» **Exercise details**
Each entry needs to be reproduced verbatim.

◆ ◆ ◆ ◆ ◆ ◆ ◆

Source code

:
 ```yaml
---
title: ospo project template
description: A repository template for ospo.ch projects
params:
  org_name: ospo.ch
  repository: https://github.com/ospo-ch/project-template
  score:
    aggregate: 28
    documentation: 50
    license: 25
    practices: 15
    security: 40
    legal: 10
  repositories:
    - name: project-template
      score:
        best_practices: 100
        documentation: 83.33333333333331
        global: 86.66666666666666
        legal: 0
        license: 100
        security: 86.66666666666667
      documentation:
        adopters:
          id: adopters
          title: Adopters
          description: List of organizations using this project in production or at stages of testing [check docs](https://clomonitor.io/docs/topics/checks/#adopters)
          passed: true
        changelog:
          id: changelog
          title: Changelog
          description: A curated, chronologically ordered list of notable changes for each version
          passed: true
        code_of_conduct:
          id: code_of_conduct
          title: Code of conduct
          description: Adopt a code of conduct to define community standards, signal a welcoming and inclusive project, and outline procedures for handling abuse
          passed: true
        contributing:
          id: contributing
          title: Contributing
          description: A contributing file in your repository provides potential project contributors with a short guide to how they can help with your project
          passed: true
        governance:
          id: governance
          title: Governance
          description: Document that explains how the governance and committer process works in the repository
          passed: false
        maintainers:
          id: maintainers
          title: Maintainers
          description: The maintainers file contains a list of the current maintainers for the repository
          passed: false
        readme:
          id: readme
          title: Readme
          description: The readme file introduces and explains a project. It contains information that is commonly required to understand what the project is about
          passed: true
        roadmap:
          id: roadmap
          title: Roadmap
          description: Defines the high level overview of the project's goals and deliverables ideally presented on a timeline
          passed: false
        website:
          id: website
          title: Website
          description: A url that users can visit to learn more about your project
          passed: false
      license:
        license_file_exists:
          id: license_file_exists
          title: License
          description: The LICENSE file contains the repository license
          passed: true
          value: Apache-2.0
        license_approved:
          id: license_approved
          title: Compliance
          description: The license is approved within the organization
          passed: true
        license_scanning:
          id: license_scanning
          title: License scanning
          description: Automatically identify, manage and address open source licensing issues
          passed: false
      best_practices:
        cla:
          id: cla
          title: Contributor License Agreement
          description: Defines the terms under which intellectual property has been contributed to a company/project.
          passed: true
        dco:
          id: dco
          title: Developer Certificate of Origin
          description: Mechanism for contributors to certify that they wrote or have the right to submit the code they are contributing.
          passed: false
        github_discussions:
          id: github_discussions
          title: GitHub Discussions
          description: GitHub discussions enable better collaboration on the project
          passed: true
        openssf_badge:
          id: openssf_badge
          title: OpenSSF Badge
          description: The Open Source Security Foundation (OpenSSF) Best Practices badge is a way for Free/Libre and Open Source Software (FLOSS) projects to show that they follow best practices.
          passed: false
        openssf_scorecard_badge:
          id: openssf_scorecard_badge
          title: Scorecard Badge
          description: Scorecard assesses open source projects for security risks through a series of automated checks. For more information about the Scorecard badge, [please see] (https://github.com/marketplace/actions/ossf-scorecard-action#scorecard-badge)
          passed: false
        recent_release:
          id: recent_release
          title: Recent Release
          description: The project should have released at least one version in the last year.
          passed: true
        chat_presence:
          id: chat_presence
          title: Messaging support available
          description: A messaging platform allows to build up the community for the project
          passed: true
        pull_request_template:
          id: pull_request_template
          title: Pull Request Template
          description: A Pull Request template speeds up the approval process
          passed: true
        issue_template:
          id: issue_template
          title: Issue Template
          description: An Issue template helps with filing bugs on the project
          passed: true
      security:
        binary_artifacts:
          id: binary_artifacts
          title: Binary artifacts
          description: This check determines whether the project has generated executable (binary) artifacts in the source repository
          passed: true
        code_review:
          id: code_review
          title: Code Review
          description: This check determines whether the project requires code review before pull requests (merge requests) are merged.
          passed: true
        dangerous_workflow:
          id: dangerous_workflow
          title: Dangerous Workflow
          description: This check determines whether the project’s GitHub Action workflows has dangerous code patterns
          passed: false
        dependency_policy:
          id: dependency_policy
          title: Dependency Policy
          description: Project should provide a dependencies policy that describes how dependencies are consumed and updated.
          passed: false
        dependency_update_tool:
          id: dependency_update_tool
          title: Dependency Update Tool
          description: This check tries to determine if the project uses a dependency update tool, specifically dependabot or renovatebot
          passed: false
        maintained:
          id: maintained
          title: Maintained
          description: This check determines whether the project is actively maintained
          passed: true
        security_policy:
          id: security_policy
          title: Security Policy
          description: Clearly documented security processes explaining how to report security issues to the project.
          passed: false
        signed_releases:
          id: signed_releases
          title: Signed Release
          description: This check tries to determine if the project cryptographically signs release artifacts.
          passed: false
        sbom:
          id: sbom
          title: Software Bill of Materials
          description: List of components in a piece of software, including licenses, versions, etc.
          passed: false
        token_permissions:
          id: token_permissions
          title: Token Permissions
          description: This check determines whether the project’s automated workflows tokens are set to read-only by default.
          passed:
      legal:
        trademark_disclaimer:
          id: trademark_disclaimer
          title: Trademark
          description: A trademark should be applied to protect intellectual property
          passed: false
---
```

◆ ◆ ◆ ◆ ◆ ◆ ◆

» **Solution to this task**
Source code

:
 ```yaml
---
title: ospo project template
description: A repository template for ospo.ch projects
params:
  org_name: ospo.ch
  repository: https://github.com/ospo-ch/project-template
  score:
    aggregate: 28
    documentation: 50
    license: 25
    practices: 15
    security: 40
    legal: 10
  repositories:
    - name: project-template
      score:
        best_practices: 100
        documentation: 83.33333333333331
        global: 86.66666666666666
        legal: 0
        license: 100
        security: 86.66666666666667
      documentation:
        adopters:
          id: adopters
          title: Adopters
          description: List of organizations using this project in production or at stages of testing [check docs](https://clomonitor.io/docs/topics/checks/#adopters)
          passed: true
        changelog:
          id: changelog
          title: Changelog
          description: A curated, chronologically ordered list of notable changes for each version
          passed: true
        code_of_conduct:
          id: code_of_conduct
          title: Code of conduct
          description: Adopt a code of conduct to define community standards, signal a welcoming and inclusive project, and outline procedures for handling abuse
          passed: true
        contributing:
          id: contributing
          title: Contributing
          description: A contributing file in your repository provides potential project contributors with a short guide to how they can help with your project
          passed: true
        governance:
          id: governance
          title: Governance
          description: Document that explains how the governance and committer process works in the repository
          passed: false
        maintainers:
          id: maintainers
          title: Maintainers
          description: The maintainers file contains a list of the current maintainers for the repository
          passed: false
        readme:
          id: readme
          title: Readme
          description: The readme file introduces and explains a project. It contains information that is commonly required to understand what the project is about
          passed: true
        roadmap:
          id: roadmap
          title: Roadmap
          description: Defines the high level overview of the project's goals and deliverables ideally presented on a timeline
          passed: false
        website:
          id: website
          title: Website
          description: A url that users can visit to learn more about your project
          passed: false
      license:
        license_file_exists:
          id: license_file_exists
          title: License
          description: The LICENSE file contains the repository license
          passed: true
          value: Apache-2.0
        license_approved:
          id: license_approved
          title: Compliance
          description: The license is approved within the organization
          passed: true
        license_scanning:
          id: license_scanning
          title: License scanning
          description: Automatically identify, manage and address open source licensing issues
          passed: false
      best_practices:
        cla:
          id: cla
          title: Contributor License Agreement
          description: Defines the terms under which intellectual property has been contributed to a company/project.
          passed: true
        dco:
          id: dco
          title: Developer Certificate of Origin
          description: Mechanism for contributors to certify that they wrote or have the right to submit the code they are contributing.
          passed: false
        github_discussions:
          id: github_discussions
          title: GitHub Discussions
          description: GitHub discussions enable better collaboration on the project
          passed: true
        openssf_badge:
          id: openssf_badge
          title: OpenSSF Badge
          description: The Open Source Security Foundation (OpenSSF) Best Practices badge is a way for Free/Libre and Open Source Software (FLOSS) projects to show that they follow best practices.
          passed: false
        openssf_scorecard_badge:
          id: openssf_scorecard_badge
          title: Scorecard Badge
          description: Scorecard assesses open source projects for security risks through a series of automated checks. For more information about the Scorecard badge, [please see] (https://github.com/marketplace/actions/ossf-scorecard-action#scorecard-badge)
          passed: false
        recent_release:
          id: recent_release
          title: Recent Release
          description: The project should have released at least one version in the last year.
          passed: true
        chat_presence:
          id: chat_presence
          title: Messaging support available
          description: A messaging platform allows to build up the community for the project
          passed: true
        pull_request_template:
          id: pull_request_template
          title: Pull Request Template
          description: A Pull Request template speeds up the approval process
          passed: true
        issue_template:
          id: issue_template
          title: Issue Template
          description: An Issue template helps with filing bugs on the project
          passed: true
      security:
        binary_artifacts:
          id: binary_artifacts
          title: Binary artifacts
          description: This check determines whether the project has generated executable (binary) artifacts in the source repository
          passed: true
        code_review:
          id: code_review
          title: Code Review
          description: This check determines whether the project requires code review before pull requests (merge requests) are merged.
          passed: true
        dangerous_workflow:
          id: dangerous_workflow
          title: Dangerous Workflow
          description: This check determines whether the project’s GitHub Action workflows has dangerous code patterns
          passed: false
        dependency_policy:
          id: dependency_policy
          title: Dependency Policy
          description: Project should provide a dependencies policy that describes how dependencies are consumed and updated.
          passed: false
        dependency_update_tool:
          id: dependency_update_tool
          title: Dependency Update Tool
          description: This check tries to determine if the project uses a dependency update tool, specifically dependabot or renovatebot
          passed: false
        maintained:
          id: maintained
          title: Maintained
          description: This check determines whether the project is actively maintained
          passed: true
        security_policy:
          id: security_policy
          title: Security Policy
          description: Clearly documented security processes explaining how to report security issues to the project.
          passed: false
        signed_releases:
          id: signed_releases
          title: Signed Release
          description: This check tries to determine if the project cryptographically signs release artifacts.
          passed: false
        sbom:
          id: sbom
          title: Software Bill of Materials
          description: List of components in a piece of software, including licenses, versions, etc.
          passed: false
        token_permissions:
          id: token_permissions
          title: Token Permissions
          description: This check determines whether the project’s automated workflows tokens are set to read-only by default.
          passed:
      legal:
        trademark_disclaimer:
          id: trademark_disclaimer
          title: Trademark
          description: A trademark should be applied to protect intellectual property
          passed: false
---
```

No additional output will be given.